**EXERCISE OBJECTIVE**: Scan the material and copy every line in which "GitHub" appears.

********

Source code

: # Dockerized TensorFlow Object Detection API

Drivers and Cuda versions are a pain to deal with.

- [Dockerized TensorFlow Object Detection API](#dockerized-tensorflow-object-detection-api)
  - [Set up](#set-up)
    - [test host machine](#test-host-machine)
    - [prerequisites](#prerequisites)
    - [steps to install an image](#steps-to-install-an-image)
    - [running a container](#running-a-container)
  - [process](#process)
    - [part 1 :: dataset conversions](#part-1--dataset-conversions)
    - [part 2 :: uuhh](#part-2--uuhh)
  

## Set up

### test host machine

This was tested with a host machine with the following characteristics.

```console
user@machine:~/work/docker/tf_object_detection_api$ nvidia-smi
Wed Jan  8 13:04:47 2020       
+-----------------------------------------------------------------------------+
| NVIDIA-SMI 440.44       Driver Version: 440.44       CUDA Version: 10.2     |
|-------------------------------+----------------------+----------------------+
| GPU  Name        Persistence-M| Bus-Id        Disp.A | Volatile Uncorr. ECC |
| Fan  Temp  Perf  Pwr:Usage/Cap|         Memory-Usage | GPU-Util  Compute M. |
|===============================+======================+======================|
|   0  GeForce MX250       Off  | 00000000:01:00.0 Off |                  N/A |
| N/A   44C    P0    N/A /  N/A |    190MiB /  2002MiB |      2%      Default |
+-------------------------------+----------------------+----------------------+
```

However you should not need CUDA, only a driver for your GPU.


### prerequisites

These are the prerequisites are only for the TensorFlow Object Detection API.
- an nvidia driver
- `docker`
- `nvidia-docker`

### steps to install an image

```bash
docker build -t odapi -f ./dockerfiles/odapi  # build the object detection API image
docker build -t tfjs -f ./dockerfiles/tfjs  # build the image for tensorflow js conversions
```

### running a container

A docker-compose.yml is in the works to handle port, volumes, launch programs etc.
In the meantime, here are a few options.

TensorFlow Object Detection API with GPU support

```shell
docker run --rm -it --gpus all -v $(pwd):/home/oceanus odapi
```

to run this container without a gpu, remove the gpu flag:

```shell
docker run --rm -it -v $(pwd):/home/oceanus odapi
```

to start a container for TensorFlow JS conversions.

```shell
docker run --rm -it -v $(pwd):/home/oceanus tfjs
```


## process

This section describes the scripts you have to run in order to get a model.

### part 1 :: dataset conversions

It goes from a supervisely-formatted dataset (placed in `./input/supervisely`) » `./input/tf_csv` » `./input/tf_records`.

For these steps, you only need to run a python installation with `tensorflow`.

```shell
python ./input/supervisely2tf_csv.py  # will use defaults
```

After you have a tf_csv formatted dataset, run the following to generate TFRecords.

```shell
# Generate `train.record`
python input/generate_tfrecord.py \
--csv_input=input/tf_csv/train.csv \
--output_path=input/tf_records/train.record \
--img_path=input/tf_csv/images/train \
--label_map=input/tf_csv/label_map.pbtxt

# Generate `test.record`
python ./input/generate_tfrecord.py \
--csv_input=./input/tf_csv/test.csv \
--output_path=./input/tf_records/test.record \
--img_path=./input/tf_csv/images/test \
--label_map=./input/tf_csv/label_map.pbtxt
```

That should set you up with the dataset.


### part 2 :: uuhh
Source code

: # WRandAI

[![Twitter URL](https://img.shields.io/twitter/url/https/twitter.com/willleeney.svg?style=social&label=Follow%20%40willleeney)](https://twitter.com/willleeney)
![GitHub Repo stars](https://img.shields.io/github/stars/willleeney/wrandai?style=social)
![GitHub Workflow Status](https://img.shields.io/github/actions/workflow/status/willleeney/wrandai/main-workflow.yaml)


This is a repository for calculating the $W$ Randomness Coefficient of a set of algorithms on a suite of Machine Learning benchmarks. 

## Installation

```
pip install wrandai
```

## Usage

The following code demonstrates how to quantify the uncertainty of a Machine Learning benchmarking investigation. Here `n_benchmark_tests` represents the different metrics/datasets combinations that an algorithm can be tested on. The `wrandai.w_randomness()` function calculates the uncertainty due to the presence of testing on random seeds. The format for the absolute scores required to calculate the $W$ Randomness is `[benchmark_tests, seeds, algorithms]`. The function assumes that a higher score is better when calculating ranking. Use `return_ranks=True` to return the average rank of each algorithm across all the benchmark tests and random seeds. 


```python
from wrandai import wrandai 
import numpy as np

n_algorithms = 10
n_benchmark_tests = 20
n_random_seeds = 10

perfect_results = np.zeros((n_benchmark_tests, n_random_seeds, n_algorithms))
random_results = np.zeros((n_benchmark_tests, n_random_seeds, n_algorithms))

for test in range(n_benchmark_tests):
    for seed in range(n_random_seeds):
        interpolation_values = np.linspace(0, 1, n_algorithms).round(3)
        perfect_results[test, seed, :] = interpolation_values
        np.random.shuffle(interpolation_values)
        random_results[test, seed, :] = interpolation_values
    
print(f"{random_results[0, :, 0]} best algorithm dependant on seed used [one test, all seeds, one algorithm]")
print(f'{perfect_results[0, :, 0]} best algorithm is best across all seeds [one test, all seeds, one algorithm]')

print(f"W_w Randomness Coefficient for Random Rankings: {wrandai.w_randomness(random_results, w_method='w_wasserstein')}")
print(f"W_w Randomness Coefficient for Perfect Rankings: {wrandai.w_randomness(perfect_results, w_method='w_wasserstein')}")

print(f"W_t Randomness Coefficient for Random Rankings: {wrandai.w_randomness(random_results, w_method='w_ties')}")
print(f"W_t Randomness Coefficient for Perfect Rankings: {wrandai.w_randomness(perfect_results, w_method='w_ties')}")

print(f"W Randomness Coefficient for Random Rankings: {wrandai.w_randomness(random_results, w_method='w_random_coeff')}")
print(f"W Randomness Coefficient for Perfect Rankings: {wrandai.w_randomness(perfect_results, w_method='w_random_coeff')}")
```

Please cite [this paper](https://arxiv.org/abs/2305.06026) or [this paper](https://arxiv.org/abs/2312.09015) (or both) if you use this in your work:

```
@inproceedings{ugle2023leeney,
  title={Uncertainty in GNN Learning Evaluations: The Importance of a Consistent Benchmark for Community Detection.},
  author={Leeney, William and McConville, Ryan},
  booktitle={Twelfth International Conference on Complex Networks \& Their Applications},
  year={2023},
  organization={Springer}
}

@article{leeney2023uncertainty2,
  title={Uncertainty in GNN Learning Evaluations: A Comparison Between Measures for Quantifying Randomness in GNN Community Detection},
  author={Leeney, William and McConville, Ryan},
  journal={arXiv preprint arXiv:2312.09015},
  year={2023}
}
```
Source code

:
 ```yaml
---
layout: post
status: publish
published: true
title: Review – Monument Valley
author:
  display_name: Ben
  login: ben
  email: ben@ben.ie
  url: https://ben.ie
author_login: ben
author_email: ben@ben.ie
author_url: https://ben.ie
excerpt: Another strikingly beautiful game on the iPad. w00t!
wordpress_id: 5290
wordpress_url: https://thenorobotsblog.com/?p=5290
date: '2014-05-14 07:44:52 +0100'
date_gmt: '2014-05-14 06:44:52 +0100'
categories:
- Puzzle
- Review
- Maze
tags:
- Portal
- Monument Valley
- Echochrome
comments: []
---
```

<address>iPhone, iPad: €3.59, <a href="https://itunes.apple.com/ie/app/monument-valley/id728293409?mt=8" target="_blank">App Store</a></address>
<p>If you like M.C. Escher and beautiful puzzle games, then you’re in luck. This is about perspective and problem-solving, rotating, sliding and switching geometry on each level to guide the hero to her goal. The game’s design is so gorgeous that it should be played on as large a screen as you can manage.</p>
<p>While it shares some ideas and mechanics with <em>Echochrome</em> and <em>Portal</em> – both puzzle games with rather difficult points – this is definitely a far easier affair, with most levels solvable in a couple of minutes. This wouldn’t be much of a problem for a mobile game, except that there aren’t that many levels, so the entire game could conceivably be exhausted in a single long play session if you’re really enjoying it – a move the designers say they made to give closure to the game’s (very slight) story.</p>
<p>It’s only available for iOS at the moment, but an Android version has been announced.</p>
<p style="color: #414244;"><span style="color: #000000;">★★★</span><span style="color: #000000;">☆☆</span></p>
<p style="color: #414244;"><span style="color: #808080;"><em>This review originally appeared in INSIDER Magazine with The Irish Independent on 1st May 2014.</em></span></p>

********

**REPLY TO THE TASK**:
![GitHub Repo stars](https://img.shields.io/github/stars/willleeney/wrandai?style=social)
![GitHub Workflow Status](https://img.shields.io/github/actions/workflow/status/willleeney/wrandai/main-workflow.yaml)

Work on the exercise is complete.